(Dataset entries Opens)
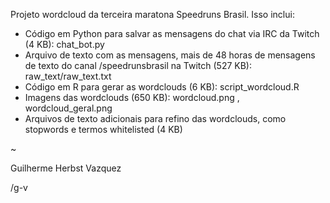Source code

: Projeto wordcloud da terceira maratona Speedruns Brasil. Isso inclui:

- Código em Python para salvar as mensagens do chat via IRC da Twitch (4 KB): chat_bot.py
- Arquivo de texto com as mensagens, mais de 48 horas de mensagens de texto do canal /speedrunsbrasil na Twitch (527 KB): raw_text/raw_text.txt
- Código em R para gerar as wordclouds (6 KB): script_wordcloud.R
- Imagens das wordclouds (650 KB): wordcloud.png , wordcloud_geral.png
- Arquivos de texto adicionais para refino das wordclouds, como stopwords e termos whitelisted (4 KB)

~

Guilherme Herbst Vazquez

/g-v
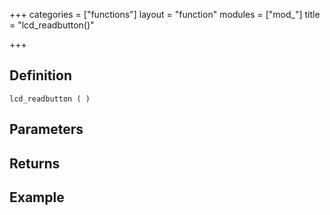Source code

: +++
categories = ["functions"]
layout = "function"
modules = ["mod_"]
title = "lcd_readbutton()"

+++

## Definition

    lcd_readbutton ( )

## Parameters

## Returns

## Example
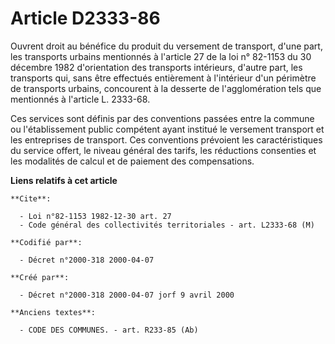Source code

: # Article D2333-86

Ouvrent droit au bénéfice du produit du versement de transport, d'une part, les transports urbains mentionnés à l'article 27
de la loi n° 82-1153 du 30 décembre 1982 d'orientation des transports intérieurs, d'autre part, les transports qui, sans être
effectués entièrement à l'intérieur d'un périmètre de transports urbains, concourent à la desserte de l'agglomération tels
que mentionnés à l'article L. 2333-68.

Ces services sont définis par des conventions passées entre la commune ou l'établissement public compétent ayant institué le
versement transport et les entreprises de transport. Ces conventions prévoient les caractéristiques du service offert, le
niveau général des tarifs, les réductions consenties et les modalités de calcul et de paiement des compensations.

**Liens relatifs à cet article**

	**Cite**:

	  - Loi n°82-1153 1982-12-30 art. 27
	  - Code général des collectivités territoriales - art. L2333-68 (M)

	**Codifié par**:

	  - Décret n°2000-318 2000-04-07

	**Créé par**:

	  - Décret n°2000-318 2000-04-07 jorf 9 avril 2000

	**Anciens textes**:

	  - CODE DES COMMUNES. - art. R233-85 (Ab)
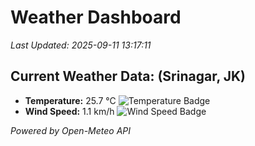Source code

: 
# Weather Dashboard

_Last Updated: 2025-09-11 13:17:11_

## Current Weather Data: (Srinagar, JK)
- **Temperature:** 25.7 °C ![Temperature Badge](https://img.shields.io/badge/Temperature-Medium%20Temp-green)
- **Wind Speed:** 1.1 km/h ![Wind Speed Badge](https://img.shields.io/badge/Wind%20Speed-Light%20Wind-blue)

*Powered by Open-Meteo API*
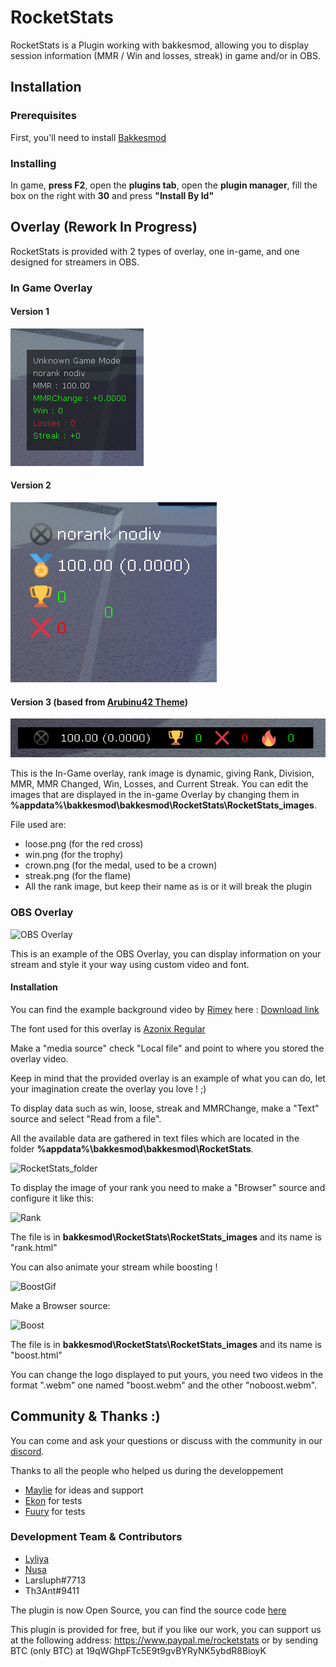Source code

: # RocketStats

RocketStats is a Plugin working with bakkesmod, allowing you to display session information (MMR / Win and losses, streak) in game and/or in OBS.

## Installation

### Prerequisites
First, you'll need to install [Bakkesmod](https://www.bakkesmod.com/)

### Installing
In game, **press F2**, open the **plugins tab**, open the **plugin manager**, fill the box on the right with **30** and press **"Install By Id"**

## Overlay (Rework In Progress)
RocketStats is provided with 2 types of overlay, one in-game, and one designed for streamers in OBS.

### In Game Overlay

#### Version 1

![Version 1](/ReadMe_images/v1.png)

#### Version 2

![Version 2](/ReadMe_images/v2.png)

#### Version 3 (based from [Arubinu42 Theme](https://github.com/Arubinu/Overlay4RocketStats/tree/master/themes/Arubinu42))

![Version 3](/ReadMe_images/v3.png)

This is the In-Game overlay, rank image is dynamic, giving Rank, Division, MMR, MMR Changed, Win, Losses, and Current Streak. You can edit the images that are displayed in the in-game Overlay by changing them in **%appdata%\bakkesmod\bakkesmod\RocketStats\RocketStats_images**.

File used are:
- loose.png (for the red cross)
- win.png (for the trophy)
- crown.png (for the medal, used to be a crown)
- streak.png (for the flame)
- All the rank image, but keep their name as is or it will break the plugin

### OBS Overlay
![OBS Overlay](https://media.discordapp.net/attachments/593431328209371170/593803857448927232/tweet1.png)

This is an example of the OBS Overlay, you can display information on your stream and style it your way using custom video and font.

#### Installation
You can find the example background video by [Rimey](https://twitter.com/Rimey_) here : [Download link](https://drive.google.com/file/d/15ye_Iq-1lK_dkQKQvk_Ia5EwbTNEiViG/view?usp=sharing)

The font used for this overlay is [Azonix Regular](https://www.dafont.com/azonix.font)

Make a "media source" check "Local file" and point to where you stored the overlay video.

Keep in mind that the provided overlay is an example of what you can do, let your imagination create the overlay you love ! ;)

To display data such as win, loose, streak and MMRChange, make a "Text" source and select "Read from a file".

All the available data are gathered in text files which are located in the folder **%appdata%\bakkesmod\bakkesmod\RocketStats**.

![RocketStats_folder](https://cdn.discordapp.com/attachments/681760010392436836/764024258510454794/JIbl4j.png)

To display the image of your rank you need to make a "Browser" source and configure it like this:

![Rank](https://cdn.discordapp.com/attachments/681760010392436836/764024258443477002/wzE_RR.png)

The file is in **bakkesmod\RocketStats\RocketStats_images** and its name is "rank.html"

You can also animate your stream while boosting !

![BoostGif](https://cdn.discordapp.com/attachments/593431328209371170/600786830341832854/M1q6g5.gif)

Make a Browser source:

![Boost](https://cdn.discordapp.com/attachments/681760010392436836/764024263471923210/FkrpCU.png)

The file is in **bakkesmod\RocketStats\RocketStats_images** and its name is "boost.html"

You can change the logo displayed to put yours, you need two videos in the format ".webm" one named "boost.webm" and the other "noboost.webm".

## Community & Thanks :)

You can come and ask your questions or discuss with the community in our [discord](https://discord.gg/weBCBE4).

Thanks to all the people who helped us during the developpement

- [Maylie](https://www.twitch.tv/Maylie_tv) for ideas and support
- [Ekon](https://www.twitch.tv/ekonrl) for tests
- [Fuury](https://www.twitch.tv/FuuRy_Off) for tests

### Development Team & Contributors
- [Lyliya](https://twitter.com/Lyliiya)
- [Nusa](https://twitter.com/NuSa_yt)
- Larsluph#7713
- Th3Ant#9411

The plugin is now Open Source, you can find the source code [here](https://github.com/Lyliya/RocketStats)

This plugin is provided for free, but if you like our work, you can support us at the following address: https://www.paypal.me/rocketstats or by sending BTC (only BTC) at 19qWGhpFTc5E9t9gvBYRyNK5ybdR8BioyK
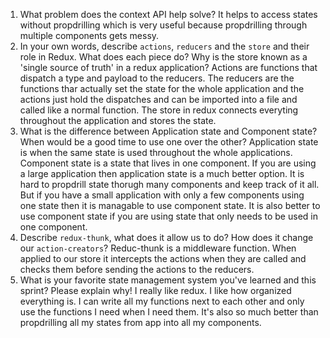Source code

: 1. What problem does the context API help solve?
It helps to access states without propdrilling which is very useful because propdrilling through multiple components gets messy.
1. In your own words, describe `actions`, `reducers` and the `store` and their role in Redux. What does each piece do? Why is the store known as a 'single source of truth' in a redux application?
Actions are functions that dispatch a type and payload to the reducers. The reducers are the functions thar actually set the state for the whole application and the actions just hold the dispatches and can be imported into a file and called like a normal function. The store in redux connects everyting throughout the application and stores the state. 
1. What is the difference between Application state and Component state? When would be a good time to use one over the other?
Application state is when the same state is used throughout the whole applications. Component state is a state that lives in one component. If you are using a large application then application state is a much better option. It is hard to propdrill state thorugh many components and keep track of it all. But if you have a small application with only a few components using one state then it is managable to use component state. It is also better to use component state if you are using state that only needs to be used in one component.
1. Describe `redux-thunk`, what does it allow us to do? How does it change our `action-creators`?
Reduc-thunk is a middleware function. When applied to our store it intercepts the actions when they are called and checks them before sending the actions to the reducers.
1. What is your favorite state management system you've learned and this sprint? Please explain why!
I really like redux. I like how organized everything is. I can write all my functions next to each other and only use the functions I need when I need them. It's also so much better than propdrilling all my states from app into all my components. 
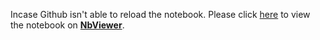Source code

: Incase Github isn't able to reload the notebook. Please click [here](https://nbviewer.jupyter.org/github/Husain0007/JovianAI/blob/main/ZeroToGANs/CourseProject/course_project.ipynb)
to view the notebook on <b>[NbViewer](https://nbviewer.jupyter.org/)</b>.
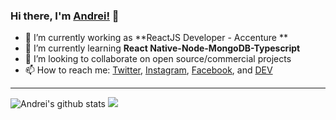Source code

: ### Hi there, I'm [Andrei!](http://andreimelo.netlify.app) 👋

- 🔭  I’m currently working as **ReactJS Developer - Accenture **
- 🌱  I’m currently learning **React Native-Node-MongoDB-Typescript**
- 👯  I’m looking to collaborate on open source/commercial projects
- 📫  How to reach me:
  [Twitter](https://twitter.com/imdreimelo), [Instagram](https://instagram.com/dremelo_), [Facebook](https://www.facebook.com/andrei.agno.melo), and [DEV](https://dev.to/andreimelo)

---

  <div>
  <img  src="https://github-readme-stats.vercel.app/api?username=andreimelo&show_icons=true&theme=tokyonight" alt="Andrei's github stats"/>
  <img src="https://github-readme-stats.anuraghazra1.vercel.app/api/top-langs/?username=andreimelo&layout=compact&theme=tokyonight" />
  </div>


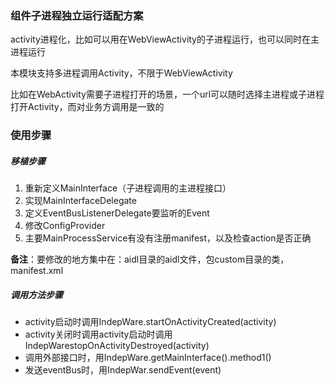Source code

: 
### 组件子进程独立运行适配方案

activity进程化，比如可以用在WebViewActivity的子进程运行，也可以同时在主进程运行

本模块支持多进程调用Activity，不限于WebViewActivity

比如在WebActivity需要子进程打开的场景，一个url可以随时选择主进程或子进程打开Activity，而对业务方调用是一致的

### 使用步骤

##### 移植步骤

1. 重新定义MainInterface（子进程调用的主进程接口）
2. 实现MainInterfaceDelegate
3. 定义EventBusListenerDelegate要监听的Event
4. 修改ConfigProvider
5. 主要MainProcessService有没有注册manifest，以及检查action是否正确

**备注**：要修改的地方集中在：aidl目录的aidl文件，包custom目录的类，manifest.xml


##### 调用方法步骤

- activity启动时调用IndepWare.startOnActivityCreated(activity)
- activity关闭时调用activity启动时调用IndepWarestopOnActivityDestroyed(activity)
- 调用外部接口时，用IndepWare.getMainInterface().method1()
- 发送eventBus时，用IndepWar.sendEvent(event)


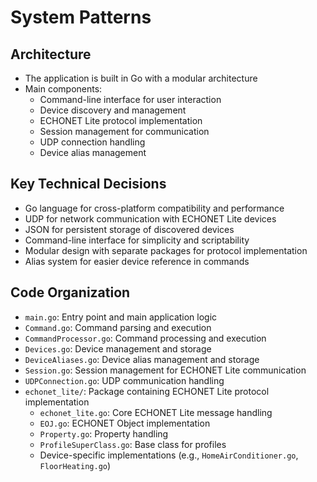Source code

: # System Patterns

## Architecture
- The application is built in Go with a modular architecture
- Main components:
  - Command-line interface for user interaction
  - Device discovery and management
  - ECHONET Lite protocol implementation
  - Session management for communication
  - UDP connection handling
  - Device alias management

## Key Technical Decisions
- Go language for cross-platform compatibility and performance
- UDP for network communication with ECHONET Lite devices
- JSON for persistent storage of discovered devices
- Command-line interface for simplicity and scriptability
- Modular design with separate packages for protocol implementation
- Alias system for easier device reference in commands

## Code Organization
- `main.go`: Entry point and main application logic
- `Command.go`: Command parsing and execution
- `CommandProcessor.go`: Command processing and execution
- `Devices.go`: Device management and storage
- `DeviceAliases.go`: Device alias management and storage
- `Session.go`: Session management for ECHONET Lite communication
- `UDPConnection.go`: UDP communication handling
- `echonet_lite/`: Package containing ECHONET Lite protocol implementation
  - `echonet_lite.go`: Core ECHONET Lite message handling
  - `EOJ.go`: ECHONET Object implementation
  - `Property.go`: Property handling
  - `ProfileSuperClass.go`: Base class for profiles
  - Device-specific implementations (e.g., `HomeAirConditioner.go`, `FloorHeating.go`)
(Dataset entries Closes)
• _Task details_:
Among the records above, locate the line containing "open source/commercial projects" and the line containing "## Architecture", then transcribe exactly the lines starting at the first and ending at the second, with no pictures.

• _Result for this task_:
- 👯  I’m looking to collaborate on open source/commercial projects
- 📫  How to reach me:
  [Twitter](https://twitter.com/imdreimelo), [Instagram](https://instagram.com/dremelo_), [Facebook](https://www.facebook.com/andrei.agno.melo), and [DEV](https://dev.to/andreimelo)

---

  <div>
  <img  src="https://github-readme-stats.vercel.app/api?username=andreimelo&show_icons=true&theme=tokyonight" alt="Andrei's github stats"/>
  <img src="https://github-readme-stats.anuraghazra1.vercel.app/api/top-langs/?username=andreimelo&layout=compact&theme=tokyonight" />
  </div>


Source code

: 
### 组件子进程独立运行适配方案

activity进程化，比如可以用在WebViewActivity的子进程运行，也可以同时在主进程运行

本模块支持多进程调用Activity，不限于WebViewActivity

比如在WebActivity需要子进程打开的场景，一个url可以随时选择主进程或子进程打开Activity，而对业务方调用是一致的

### 使用步骤

##### 移植步骤

1. 重新定义MainInterface（子进程调用的主进程接口）
2. 实现MainInterfaceDelegate
3. 定义EventBusListenerDelegate要监听的Event
4. 修改ConfigProvider
5. 主要MainProcessService有没有注册manifest，以及检查action是否正确

**备注**：要修改的地方集中在：aidl目录的aidl文件，包custom目录的类，manifest.xml


##### 调用方法步骤

- activity启动时调用IndepWare.startOnActivityCreated(activity)
- activity关闭时调用activity启动时调用IndepWarestopOnActivityDestroyed(activity)
- 调用外部接口时，用IndepWare.getMainInterface().method1()
- 发送eventBus时，用IndepWar.sendEvent(event)


Source code

: # System Patterns

## Architecture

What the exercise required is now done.